Balkanarama Sessions

The now-familiar bus ride to Leith Theatre always promises something unexpected, and this is no exception. Infamous for its riotous gypsy brass bashes at Edinburgh’s Summerhall, Balkanarama’s debut unplugged session snugly nestles in the Pianodome, an amphitheatre constructed entirely of pianos.

Acapella and acoustics transport the audience across the Balkans, ‘the crossroads of civilisation’ and thus stomping ground of many musical traditions. This is the soundtrack of my childhood; the wailing accordions and angry trumpets that kept me up past bedtime, as my dad refused to turn down the volume of his tinny computer speakers.

Mother of Balkanarama, Saska Saskahar, is musical compere, making occasional vocal cameos and recommendations. We share a love for Esma Redzepova, the proclaimed Queen of the Gypsies, to whom she commands the audience toast their drinks in respect.  Weaving between friends and familiar faces, Saskahar’s never without a devilish grin or warming spirit in hand (an essential – the Theatre has only cooled since last month’s Moon Party). She’s an icon of Balkanarama as the black cat stamp with which you’re branded on entry; a musical community concerted by their Balkan connections, or vice versa.

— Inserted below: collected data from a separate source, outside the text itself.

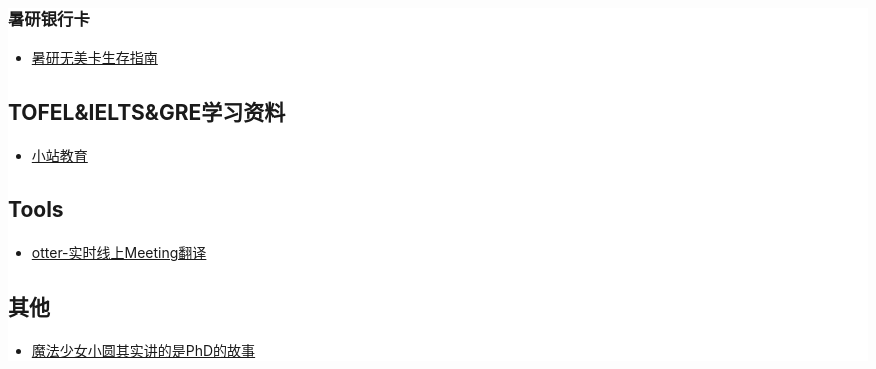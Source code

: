 ### 暑研银行卡

-   [暑研无美卡生存指南](https://jialanxin.github.io/njuphy-/post/暑研无美卡生存指南/ "暑研无美卡生存指南")

## TOFEL\&IELTS\&GRE学习资料

-   [小站教育](https://zt.zhan.com/ "小站教育")

## Tools

-   [otter-实时线上Meeting翻译](https://otter.ai/ "otter-实时线上Meeting翻译")

## 其他

-   [魔法少女小圆其实讲的是PhD的故事](https://movie.douban.com/review/6180006/ "魔法少女小圆其实讲的是PhD的故事")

Kuchke and UnuČad are polyphonic female voice choirs, recounting intoxicating tales of life, death, and lust, in the mountainous Balkans. Evocative lyrics are translated for the non-speakers – one woman warns ‘don’t step on my vineyards, don’t step on my grapes, don’t cheat me with your eyes’. A drum and voice Greek duo continued storytelling; the latter, with her flowing sleeves, curled locks, and wide eyes, bears a striking resemblance to a Balkan-sort-of-Kate-Bush. The women of these stories are ferocious, mischievous, and stand in solidarity, mirrored by the artists’ own loud and haunting harmonies. Consider this my plea to participate.

Established favourites Black Cat (joined by Leith Theatre favourite Lizabett Russo) and new five-piece Scotcha Republik offered the instrumental reply. Despite their recent formation, Scotcha are individual masters of brass, strings, keys, and percussion. Perfecting a mix of traditional pieces and new compositions – one such inspired by being chased for not stamping your Berlin metro ticket – I can’t tear my eyes away for one moment. The brazen trumpeter and saxophonist slide between the Pianodrome’s seats, disappearing and reappearing with an explosive riff. As fluid were the collective’s slips between demanding tempos and different songs. Then, the accordionist signals a deathly throat slice, and the band halts – only to fire up again. The musicians dwarfed their instruments, making them seem nothing more than toys. With pure childish delight, we needed no invitation to dance alongside them in the round.

For fans of Summerhall’s Kalasnjikov instrumental orgies, Balkanarama Sessions may seem a rather more muted affair. Maybe it’s my own nostalgia for late nights and vruća rakija, but this intimate setting only amplifies these musicians’ irresistible abilities, and the sense of community that Balkanarama commands.

Balkanarama Sessions performed at Leith Theatre on 5 December 2019.